Recurrence-Complete Frame-based Action Models
Michael Keiblinger
TL;DR
This work contends that true sequential computation is essential for long-horizon perception and agentic control, introducing the notions of true depth and recurrence-completeness to formalize this claim. It proves that architectures with fully parallelizable forward/backward passes or input aggregation cannot be recurrence-complete, and it identifies input-length proportionality and input aggregation criticality as operational limits. To test these ideas, it develops Forward-Referencing Jumps Task and Withheld Maze Position Tracking benchmarks that induce serial constraints, showing depth-related degradation for time-parallel models while a lightweight LSTM remains robust.
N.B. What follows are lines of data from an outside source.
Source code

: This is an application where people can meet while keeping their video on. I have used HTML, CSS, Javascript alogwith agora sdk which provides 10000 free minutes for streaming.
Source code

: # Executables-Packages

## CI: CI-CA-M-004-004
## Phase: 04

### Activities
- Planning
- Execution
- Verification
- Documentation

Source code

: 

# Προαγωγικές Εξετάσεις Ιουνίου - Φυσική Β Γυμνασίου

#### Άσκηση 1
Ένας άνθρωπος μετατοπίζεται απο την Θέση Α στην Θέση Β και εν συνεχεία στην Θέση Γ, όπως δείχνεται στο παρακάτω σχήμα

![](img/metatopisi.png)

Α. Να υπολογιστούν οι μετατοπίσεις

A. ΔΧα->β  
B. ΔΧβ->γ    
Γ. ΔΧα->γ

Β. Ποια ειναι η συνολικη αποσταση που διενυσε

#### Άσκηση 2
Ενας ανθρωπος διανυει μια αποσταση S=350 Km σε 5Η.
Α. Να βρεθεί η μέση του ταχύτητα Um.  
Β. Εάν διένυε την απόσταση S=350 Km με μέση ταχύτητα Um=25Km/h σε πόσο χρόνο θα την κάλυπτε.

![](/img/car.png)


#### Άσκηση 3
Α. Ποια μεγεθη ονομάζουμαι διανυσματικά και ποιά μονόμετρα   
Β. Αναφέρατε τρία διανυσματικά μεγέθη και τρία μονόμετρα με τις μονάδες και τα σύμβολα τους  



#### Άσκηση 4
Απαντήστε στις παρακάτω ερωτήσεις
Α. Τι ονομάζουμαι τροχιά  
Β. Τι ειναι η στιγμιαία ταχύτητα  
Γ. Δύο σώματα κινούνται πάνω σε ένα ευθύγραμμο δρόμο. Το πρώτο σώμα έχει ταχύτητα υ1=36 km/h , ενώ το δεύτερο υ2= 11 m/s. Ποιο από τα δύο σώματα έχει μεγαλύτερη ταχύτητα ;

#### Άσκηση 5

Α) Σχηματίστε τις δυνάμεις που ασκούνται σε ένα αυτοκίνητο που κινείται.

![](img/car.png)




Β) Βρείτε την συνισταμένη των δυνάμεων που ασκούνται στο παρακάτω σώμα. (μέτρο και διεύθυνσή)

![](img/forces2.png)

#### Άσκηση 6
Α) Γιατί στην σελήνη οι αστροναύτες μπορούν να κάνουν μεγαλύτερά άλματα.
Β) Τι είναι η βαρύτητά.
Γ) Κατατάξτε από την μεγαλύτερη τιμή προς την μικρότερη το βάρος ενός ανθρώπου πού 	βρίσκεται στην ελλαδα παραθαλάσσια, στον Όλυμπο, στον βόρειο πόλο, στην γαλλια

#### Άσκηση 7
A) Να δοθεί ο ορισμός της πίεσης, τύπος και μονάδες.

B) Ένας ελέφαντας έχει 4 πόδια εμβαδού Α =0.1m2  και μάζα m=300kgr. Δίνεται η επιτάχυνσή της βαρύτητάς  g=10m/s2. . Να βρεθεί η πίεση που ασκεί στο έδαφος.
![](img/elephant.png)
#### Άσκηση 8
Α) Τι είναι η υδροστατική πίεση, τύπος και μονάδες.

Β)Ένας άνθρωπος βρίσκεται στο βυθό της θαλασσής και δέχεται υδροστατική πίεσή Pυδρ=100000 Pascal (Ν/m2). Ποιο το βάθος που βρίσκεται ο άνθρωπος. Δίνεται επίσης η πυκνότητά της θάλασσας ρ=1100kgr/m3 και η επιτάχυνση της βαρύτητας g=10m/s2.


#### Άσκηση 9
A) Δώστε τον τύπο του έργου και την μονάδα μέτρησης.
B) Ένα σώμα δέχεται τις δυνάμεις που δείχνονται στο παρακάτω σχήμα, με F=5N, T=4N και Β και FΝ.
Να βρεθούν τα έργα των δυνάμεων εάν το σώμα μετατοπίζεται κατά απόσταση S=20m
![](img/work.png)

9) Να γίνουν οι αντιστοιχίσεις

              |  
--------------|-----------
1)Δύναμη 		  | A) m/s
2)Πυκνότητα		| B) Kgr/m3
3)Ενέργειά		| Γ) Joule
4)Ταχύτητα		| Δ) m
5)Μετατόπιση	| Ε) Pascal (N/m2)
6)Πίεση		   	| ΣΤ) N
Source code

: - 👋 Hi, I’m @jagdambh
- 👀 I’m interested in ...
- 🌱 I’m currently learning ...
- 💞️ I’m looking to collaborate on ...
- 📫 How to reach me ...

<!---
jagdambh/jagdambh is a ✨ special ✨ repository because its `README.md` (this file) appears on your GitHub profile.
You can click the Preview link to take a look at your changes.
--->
The authors propose Recurrence-Complete Frame-based Action Models, combining a frame-head with an LSTM backbone, and demonstrate a robust power-law relationship between training sequence length and loss under fixed parameters, with wall-time amortization enabling longer sequences to outperform shorter ones over time. Overall, the theory and experiments motivate investing in recurrence-enabled architectures for long-horizon, side-effect-rich tasks and point toward practical, frame-based designs suited to streaming, serial computation in real-world settings.
Abstract
In recent years, attention-like mechanisms have been used to great success in the space of large language models, unlocking scaling potential to a previously unthinkable extent. "Attention Is All You Need" famously claims RNN cells are not needed in conjunction with attention. We challenge this view. In this paper, we point to existing proofs that architectures with fully parallelizable forward or backward passes cannot represent classes of problems specifically interesting for long-running agentic tasks. We further conjecture a critical time t beyond which non-recurrence-complete models fail to aggregate inputs correctly, with concrete implications for agentic systems (e.g., software engineering agents). To address this, we introduce a recurrence-complete architecture and train it on GitHub-derived action sequences. Loss follows a power law in the trained sequence length while the parameter count remains fixed. Moreover, longer-sequence training always amortizes its linearly increasing wall-time cost, yielding lower loss as a function of wall time.